ElasticSearch - Increasing relevance based on field value

You need to find a way in ElasticSearch to increase the relevance of the document based on a specific field value. In particular, in all my documents there is a special field, where the higher the value of the field, the more relevant the document containing it should be, regardless of the search.

Consider the following document structure:

{ "_all" : {"enabled" : "true"}, "properties" : { "_id": {"type" : "string", "store" : "yes", "index" : "not_analyzed"}, "first_name": {"type" : "string", "store" : "yes", "index" : "yes"}, "last_name": {"type" : "string", "store" : "yes", "index" : "yes"}, "boosting_field": {"type" : "integer", "store" : "yes", "index" : "yes"} } } 

I would like for documents with a higher boosting_field to be inherently more relevant than those with a lower boosting_field. This is just a starting point - the comparison between the query and other fields will also be taken into account when determining the final assessment of the relevance of each document in the search. But, ceteris paribus, the higher the force field, the more relevant the document .

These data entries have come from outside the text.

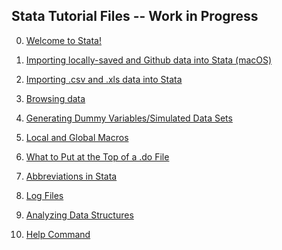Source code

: ## Stata Tutorial Files -- Work in Progress

0) [Welcome to Stata!](https://pjakiela.github.io/stata/mod0.html)

1) [Importing locally-saved and Github data into Stata (macOS)](https://pjakiela.github.io/stata/mod1.html)

2) [Importing .csv and .xls data into Stata](https://pjakiela.github.io/stata/importExcelCSV.html)

3) [Browsing data](https://pjakiela.github.io/stata/browsing.html)

4) [Generating Dummy Variables/Simulated Data Sets](https://pjakiela.github.io/stata/variablesMod.html)

5) [Local and Global Macros](https://pjakiela.github.io/stata/macroMod.html)

6) [What to Put at the Top of a .do File](https://pjakiela.github.io/stata/topofdofile.html)

7) [Abbreviations in Stata](https://pjakiela.github.io/stata/abbreviating.html)

8) [Log Files](https://pjakiela.github.io/stata/logfile.html)

9) [Analyzing Data Structures](https://pjakiela.github.io/stata/analyzingdatastructures.html)

10) [Help Command](https://pjakiela.github.io/stata/helpcommand.html)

Does anyone have an idea how to do this?

Thank you so much!

+63
search elasticsearch
Sep 14 '12 at 15:20
source share
3 answers

You can either increase the index time or the query time. I usually prefer to increase the query time, even if it makes the queries a little slower, otherwise I will need to reindex every time I want to change my boost factors, which are usually necessary for fine tuning and should be quite flexible.

There are various ways to apply query time increase using elasticsearch DSL query:

The first three queries are useful if you want to give a specific impulse to documents that match specific queries or filters. For example, if you want to increase only documents published in the last month. You can use this approach with your boosting_field, but you will need to manually determine some boosting_field intervals and give them a different impulse, which is not so great.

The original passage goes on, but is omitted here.